• MATERIAL FOR THIS TASK:

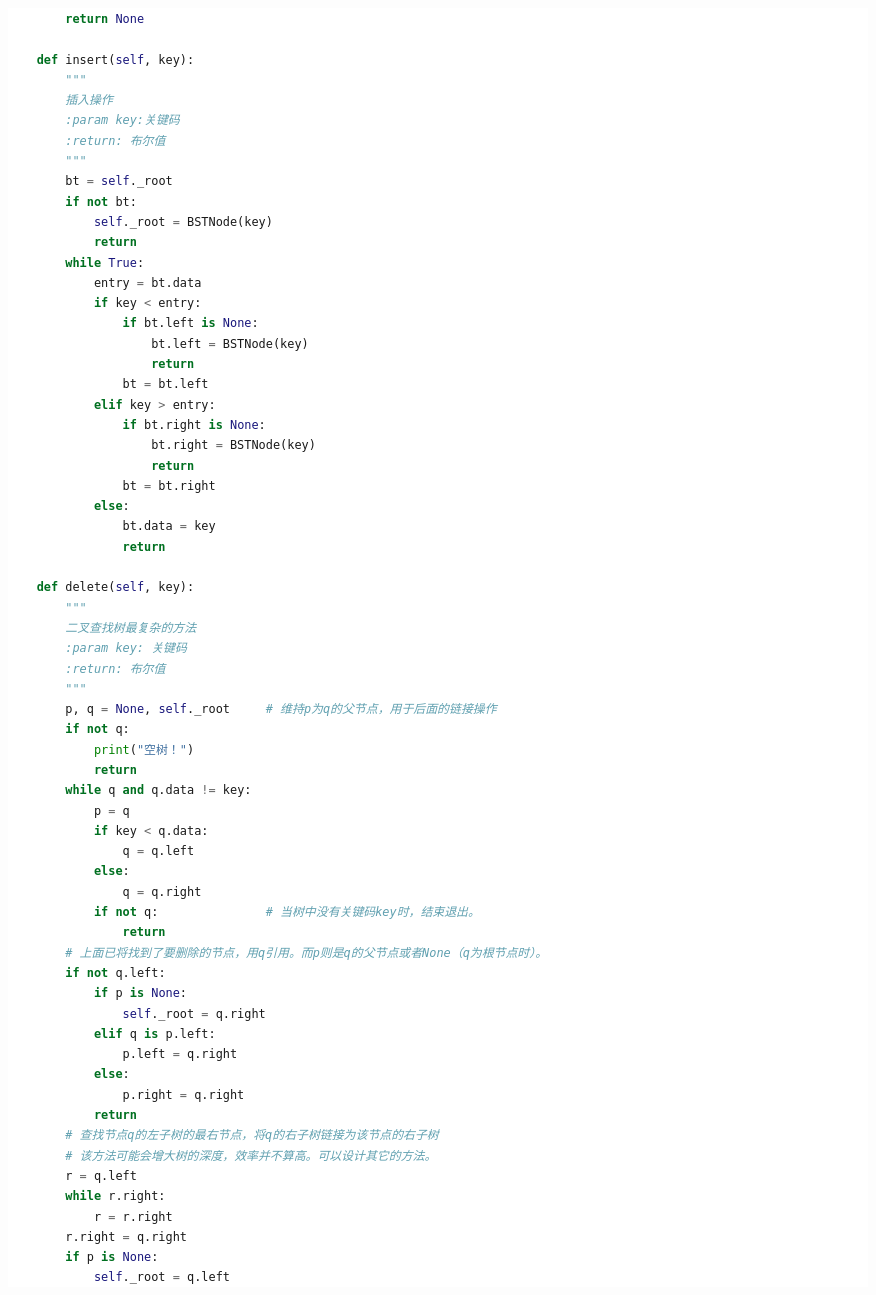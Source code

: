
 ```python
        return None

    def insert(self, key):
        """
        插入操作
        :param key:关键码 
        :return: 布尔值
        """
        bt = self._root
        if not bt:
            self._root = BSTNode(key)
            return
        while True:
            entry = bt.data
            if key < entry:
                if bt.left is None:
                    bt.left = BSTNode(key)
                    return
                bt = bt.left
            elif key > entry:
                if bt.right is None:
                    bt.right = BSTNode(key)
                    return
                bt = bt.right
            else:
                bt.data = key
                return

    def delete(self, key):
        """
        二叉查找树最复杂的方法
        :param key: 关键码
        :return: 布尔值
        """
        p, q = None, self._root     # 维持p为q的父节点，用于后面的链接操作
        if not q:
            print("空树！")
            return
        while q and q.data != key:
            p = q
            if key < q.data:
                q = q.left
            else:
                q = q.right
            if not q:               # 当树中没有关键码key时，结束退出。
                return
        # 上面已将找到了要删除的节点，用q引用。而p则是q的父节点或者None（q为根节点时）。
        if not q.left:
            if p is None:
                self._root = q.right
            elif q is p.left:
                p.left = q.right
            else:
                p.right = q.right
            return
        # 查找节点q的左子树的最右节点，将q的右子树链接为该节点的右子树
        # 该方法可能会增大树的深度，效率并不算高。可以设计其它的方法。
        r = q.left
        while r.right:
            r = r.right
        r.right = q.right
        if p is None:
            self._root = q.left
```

• GOAL OF THE EXERCISE: Please reproduce the whole listing exactly; the pictures stay out.

• RESULT OF THE TASK:
Source code

:
 ```python
        return None

    def insert(self, key):
        """
        插入操作
        :param key:关键码 
        :return: 布尔值
        """
        bt = self._root
        if not bt:
            self._root = BSTNode(key)
            return
        while True:
            entry = bt.data
            if key < entry:
                if bt.left is None:
                    bt.left = BSTNode(key)
                    return
                bt = bt.left
            elif key > entry:
                if bt.right is None:
                    bt.right = BSTNode(key)
                    return
                bt = bt.right
            else:
                bt.data = key
                return

    def delete(self, key):
        """
        二叉查找树最复杂的方法
        :param key: 关键码
        :return: 布尔值
        """
        p, q = None, self._root     # 维持p为q的父节点，用于后面的链接操作
        if not q:
            print("空树！")
            return
        while q and q.data != key:
            p = q
            if key < q.data:
                q = q.left
            else:
                q = q.right
            if not q:               # 当树中没有关键码key时，结束退出。
                return
        # 上面已将找到了要删除的节点，用q引用。而p则是q的父节点或者None（q为根节点时）。
        if not q.left:
            if p is None:
                self._root = q.right
            elif q is p.left:
                p.left = q.right
            else:
                p.right = q.right
            return
        # 查找节点q的左子树的最右节点，将q的右子树链接为该节点的右子树
        # 该方法可能会增大树的深度，效率并不算高。可以设计其它的方法。
        r = q.left
        while r.right:
            r = r.right
        r.right = q.right
        if p is None:
            self._root = q.left
```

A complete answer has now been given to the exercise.